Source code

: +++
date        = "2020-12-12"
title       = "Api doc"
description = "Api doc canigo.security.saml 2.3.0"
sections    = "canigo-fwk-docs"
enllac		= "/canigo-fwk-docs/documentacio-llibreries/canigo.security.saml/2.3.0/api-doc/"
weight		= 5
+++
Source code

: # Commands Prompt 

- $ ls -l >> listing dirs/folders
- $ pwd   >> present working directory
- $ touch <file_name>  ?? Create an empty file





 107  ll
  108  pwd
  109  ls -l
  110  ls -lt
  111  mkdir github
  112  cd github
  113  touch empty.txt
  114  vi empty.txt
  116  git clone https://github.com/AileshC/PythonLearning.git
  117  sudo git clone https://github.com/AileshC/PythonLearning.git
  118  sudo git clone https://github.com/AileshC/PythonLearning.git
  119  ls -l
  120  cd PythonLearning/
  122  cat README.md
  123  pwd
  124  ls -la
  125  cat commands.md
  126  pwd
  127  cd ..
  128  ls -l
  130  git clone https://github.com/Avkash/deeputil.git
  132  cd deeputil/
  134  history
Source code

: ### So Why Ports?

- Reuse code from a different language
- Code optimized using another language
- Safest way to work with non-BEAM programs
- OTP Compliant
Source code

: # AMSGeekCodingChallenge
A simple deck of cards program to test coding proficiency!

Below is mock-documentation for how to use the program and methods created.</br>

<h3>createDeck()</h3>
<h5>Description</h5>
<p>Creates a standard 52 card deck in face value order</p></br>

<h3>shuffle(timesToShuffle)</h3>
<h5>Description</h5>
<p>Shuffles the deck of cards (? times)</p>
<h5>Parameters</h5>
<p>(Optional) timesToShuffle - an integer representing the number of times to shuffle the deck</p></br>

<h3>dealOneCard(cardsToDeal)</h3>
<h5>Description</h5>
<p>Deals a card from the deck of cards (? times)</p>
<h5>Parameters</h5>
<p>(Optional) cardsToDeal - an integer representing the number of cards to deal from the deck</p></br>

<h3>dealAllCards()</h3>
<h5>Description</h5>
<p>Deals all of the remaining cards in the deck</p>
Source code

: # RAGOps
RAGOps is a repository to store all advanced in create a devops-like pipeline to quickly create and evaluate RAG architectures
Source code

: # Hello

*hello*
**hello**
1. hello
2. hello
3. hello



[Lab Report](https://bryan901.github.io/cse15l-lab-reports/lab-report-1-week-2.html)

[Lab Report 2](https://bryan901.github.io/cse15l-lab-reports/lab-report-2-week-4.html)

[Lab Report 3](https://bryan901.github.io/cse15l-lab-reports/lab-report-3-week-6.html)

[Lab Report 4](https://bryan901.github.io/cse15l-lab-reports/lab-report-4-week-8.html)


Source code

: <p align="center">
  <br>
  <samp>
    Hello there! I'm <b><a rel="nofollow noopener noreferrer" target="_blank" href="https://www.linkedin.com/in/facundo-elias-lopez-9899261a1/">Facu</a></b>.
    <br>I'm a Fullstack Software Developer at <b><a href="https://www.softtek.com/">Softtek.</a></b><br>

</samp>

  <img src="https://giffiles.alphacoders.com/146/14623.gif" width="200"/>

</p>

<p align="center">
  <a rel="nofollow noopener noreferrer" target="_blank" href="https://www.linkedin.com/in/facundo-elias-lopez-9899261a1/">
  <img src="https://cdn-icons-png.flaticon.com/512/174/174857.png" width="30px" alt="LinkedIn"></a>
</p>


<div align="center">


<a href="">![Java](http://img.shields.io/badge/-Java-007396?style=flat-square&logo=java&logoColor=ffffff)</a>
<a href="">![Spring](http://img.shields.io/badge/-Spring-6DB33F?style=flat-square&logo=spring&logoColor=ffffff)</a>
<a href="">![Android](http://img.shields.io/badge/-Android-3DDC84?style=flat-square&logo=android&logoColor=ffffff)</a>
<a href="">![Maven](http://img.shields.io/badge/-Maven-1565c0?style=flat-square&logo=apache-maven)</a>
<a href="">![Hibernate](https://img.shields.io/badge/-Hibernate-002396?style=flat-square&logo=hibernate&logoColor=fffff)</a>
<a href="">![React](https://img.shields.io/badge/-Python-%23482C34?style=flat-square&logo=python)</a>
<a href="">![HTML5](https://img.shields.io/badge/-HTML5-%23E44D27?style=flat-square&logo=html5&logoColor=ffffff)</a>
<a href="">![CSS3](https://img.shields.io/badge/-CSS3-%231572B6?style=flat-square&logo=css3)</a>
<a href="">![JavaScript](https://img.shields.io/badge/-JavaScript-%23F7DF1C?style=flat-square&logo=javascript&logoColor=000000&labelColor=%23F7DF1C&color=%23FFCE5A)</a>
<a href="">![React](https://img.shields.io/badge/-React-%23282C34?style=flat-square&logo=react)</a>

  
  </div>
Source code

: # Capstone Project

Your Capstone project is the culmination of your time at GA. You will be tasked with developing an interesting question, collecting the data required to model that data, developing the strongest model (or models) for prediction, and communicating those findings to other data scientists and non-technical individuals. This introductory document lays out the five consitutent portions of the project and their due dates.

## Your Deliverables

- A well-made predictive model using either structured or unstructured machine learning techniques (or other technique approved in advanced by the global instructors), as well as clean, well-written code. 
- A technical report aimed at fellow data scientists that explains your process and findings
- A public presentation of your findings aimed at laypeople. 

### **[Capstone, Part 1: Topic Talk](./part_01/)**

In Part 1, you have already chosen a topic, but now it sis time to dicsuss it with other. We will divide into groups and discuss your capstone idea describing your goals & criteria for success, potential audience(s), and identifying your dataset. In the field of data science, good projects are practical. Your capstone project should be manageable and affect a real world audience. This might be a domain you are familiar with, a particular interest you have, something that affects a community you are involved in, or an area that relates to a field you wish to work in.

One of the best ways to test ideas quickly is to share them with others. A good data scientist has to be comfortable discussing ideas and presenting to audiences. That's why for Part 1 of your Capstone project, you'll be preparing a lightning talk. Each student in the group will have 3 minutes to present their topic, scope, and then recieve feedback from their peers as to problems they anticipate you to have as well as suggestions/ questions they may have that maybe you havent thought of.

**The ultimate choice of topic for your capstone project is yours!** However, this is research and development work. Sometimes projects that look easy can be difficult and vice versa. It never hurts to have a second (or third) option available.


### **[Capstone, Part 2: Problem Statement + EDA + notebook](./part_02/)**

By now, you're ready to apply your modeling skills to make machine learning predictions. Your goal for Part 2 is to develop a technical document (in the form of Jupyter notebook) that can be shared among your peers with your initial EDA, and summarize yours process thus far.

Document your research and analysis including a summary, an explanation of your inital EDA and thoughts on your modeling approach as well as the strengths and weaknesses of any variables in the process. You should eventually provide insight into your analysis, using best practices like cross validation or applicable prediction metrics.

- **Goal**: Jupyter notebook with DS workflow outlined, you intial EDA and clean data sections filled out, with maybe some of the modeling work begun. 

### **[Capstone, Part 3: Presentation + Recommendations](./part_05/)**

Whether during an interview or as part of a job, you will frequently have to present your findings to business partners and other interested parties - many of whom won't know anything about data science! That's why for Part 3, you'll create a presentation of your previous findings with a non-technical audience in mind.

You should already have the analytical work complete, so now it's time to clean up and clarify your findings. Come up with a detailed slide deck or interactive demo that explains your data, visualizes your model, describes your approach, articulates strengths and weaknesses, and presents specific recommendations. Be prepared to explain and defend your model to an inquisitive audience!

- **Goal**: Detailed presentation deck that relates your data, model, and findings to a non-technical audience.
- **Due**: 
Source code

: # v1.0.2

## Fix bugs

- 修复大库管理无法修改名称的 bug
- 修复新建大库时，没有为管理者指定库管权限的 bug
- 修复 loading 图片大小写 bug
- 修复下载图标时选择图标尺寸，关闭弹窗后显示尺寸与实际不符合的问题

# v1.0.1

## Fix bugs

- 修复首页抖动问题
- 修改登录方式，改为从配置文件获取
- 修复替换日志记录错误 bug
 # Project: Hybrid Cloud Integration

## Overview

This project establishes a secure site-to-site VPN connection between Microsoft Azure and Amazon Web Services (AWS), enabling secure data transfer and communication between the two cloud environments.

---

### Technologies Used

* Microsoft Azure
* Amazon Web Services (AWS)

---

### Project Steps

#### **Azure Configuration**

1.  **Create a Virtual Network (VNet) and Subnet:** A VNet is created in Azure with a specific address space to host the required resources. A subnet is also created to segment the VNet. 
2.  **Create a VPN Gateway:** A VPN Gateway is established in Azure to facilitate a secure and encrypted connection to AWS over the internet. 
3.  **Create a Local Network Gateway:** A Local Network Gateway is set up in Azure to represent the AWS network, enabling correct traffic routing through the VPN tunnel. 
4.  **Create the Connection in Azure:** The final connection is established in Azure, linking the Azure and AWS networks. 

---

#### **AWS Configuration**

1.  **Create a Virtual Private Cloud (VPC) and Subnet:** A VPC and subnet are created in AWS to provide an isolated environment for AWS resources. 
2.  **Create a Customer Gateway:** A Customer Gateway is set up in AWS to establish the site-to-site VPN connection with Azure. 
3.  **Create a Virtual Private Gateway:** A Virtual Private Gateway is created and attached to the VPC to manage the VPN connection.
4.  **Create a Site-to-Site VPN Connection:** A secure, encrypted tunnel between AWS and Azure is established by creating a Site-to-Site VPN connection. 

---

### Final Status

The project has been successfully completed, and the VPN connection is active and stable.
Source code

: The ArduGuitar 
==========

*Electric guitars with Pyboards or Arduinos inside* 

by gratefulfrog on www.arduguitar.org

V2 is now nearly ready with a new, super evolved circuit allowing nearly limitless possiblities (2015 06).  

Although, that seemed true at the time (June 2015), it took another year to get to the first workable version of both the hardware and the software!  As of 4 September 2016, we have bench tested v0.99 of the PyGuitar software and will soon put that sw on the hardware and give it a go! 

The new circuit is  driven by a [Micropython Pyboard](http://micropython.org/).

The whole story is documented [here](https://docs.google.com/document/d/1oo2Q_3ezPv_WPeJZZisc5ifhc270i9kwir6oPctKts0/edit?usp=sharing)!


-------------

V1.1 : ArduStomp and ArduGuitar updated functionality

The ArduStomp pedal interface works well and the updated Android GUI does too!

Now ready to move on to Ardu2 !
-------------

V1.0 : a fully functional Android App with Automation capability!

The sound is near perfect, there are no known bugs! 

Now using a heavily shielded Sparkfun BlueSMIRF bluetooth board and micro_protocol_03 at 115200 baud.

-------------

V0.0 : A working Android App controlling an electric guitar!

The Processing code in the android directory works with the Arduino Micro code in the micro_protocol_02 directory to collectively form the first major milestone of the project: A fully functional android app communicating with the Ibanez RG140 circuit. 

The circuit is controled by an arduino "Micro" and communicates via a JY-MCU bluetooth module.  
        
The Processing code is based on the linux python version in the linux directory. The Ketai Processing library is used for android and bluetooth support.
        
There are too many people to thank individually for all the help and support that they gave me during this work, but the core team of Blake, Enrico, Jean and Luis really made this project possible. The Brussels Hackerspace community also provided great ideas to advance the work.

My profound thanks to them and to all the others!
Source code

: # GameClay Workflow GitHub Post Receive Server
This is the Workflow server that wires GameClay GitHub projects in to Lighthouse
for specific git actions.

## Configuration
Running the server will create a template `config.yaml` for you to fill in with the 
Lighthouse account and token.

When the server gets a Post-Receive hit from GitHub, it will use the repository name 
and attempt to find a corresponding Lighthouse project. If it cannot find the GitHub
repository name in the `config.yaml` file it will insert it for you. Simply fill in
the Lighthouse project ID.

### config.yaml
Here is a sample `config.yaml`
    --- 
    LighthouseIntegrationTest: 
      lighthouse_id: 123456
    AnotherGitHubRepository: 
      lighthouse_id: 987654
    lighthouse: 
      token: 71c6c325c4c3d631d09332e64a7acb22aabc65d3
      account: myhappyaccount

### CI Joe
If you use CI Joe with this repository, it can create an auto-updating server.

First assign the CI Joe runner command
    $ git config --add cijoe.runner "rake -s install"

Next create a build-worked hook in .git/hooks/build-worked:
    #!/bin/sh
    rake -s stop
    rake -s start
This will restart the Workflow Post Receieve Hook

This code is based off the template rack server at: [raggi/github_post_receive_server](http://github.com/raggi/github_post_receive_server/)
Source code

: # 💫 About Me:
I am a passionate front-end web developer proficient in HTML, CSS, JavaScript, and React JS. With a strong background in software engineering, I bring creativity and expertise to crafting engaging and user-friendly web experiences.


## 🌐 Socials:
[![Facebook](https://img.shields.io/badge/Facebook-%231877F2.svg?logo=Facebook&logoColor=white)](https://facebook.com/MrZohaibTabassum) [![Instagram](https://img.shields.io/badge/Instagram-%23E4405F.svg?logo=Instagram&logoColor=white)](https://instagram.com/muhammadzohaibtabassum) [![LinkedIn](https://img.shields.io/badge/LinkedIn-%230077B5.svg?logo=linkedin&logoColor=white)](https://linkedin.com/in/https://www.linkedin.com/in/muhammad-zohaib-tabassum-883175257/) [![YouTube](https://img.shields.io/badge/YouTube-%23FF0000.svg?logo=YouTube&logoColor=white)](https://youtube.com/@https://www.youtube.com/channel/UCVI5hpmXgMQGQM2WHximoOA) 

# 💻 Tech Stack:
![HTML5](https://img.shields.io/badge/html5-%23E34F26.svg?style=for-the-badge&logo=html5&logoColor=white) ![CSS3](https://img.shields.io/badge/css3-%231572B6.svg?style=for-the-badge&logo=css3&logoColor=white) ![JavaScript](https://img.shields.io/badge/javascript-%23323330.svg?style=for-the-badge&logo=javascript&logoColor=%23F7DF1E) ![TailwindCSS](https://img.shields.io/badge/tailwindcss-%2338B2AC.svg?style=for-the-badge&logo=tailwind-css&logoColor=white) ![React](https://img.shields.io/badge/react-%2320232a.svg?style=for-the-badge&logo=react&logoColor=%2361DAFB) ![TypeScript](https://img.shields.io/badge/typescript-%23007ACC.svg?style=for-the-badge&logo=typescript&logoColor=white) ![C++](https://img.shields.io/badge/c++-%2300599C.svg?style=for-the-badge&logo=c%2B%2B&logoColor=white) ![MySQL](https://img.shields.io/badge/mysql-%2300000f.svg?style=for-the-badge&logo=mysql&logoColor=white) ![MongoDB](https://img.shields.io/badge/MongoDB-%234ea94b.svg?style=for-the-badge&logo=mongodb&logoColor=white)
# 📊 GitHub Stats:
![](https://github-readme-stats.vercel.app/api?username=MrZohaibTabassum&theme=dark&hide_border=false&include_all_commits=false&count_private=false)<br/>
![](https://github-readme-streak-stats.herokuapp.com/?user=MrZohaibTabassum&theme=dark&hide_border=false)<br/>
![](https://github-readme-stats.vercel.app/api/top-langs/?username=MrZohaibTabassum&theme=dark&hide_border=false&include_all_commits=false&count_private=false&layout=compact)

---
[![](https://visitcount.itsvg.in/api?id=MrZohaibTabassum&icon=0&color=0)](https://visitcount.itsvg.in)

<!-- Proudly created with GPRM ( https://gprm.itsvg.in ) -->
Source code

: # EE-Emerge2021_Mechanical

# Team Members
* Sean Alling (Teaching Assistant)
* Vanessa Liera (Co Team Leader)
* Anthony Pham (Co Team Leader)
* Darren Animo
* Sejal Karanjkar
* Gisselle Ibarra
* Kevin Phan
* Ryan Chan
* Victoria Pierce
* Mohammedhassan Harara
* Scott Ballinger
========================================
*AIM OF THE TASK*
Only the lines from the one containing "- **Goal**: Jupyter" through the one containing "### **[Capstone, Part 3: Presentation" are to be retyped, both boundary lines included, with no other material.

*EXERCISE OUTPUT*
- **Goal**: Jupyter notebook with DS workflow outlined, you intial EDA and clean data sections filled out, with maybe some of the modeling work begun. 

### **[Capstone, Part 3: Presentation + Recommendations](./part_05/)**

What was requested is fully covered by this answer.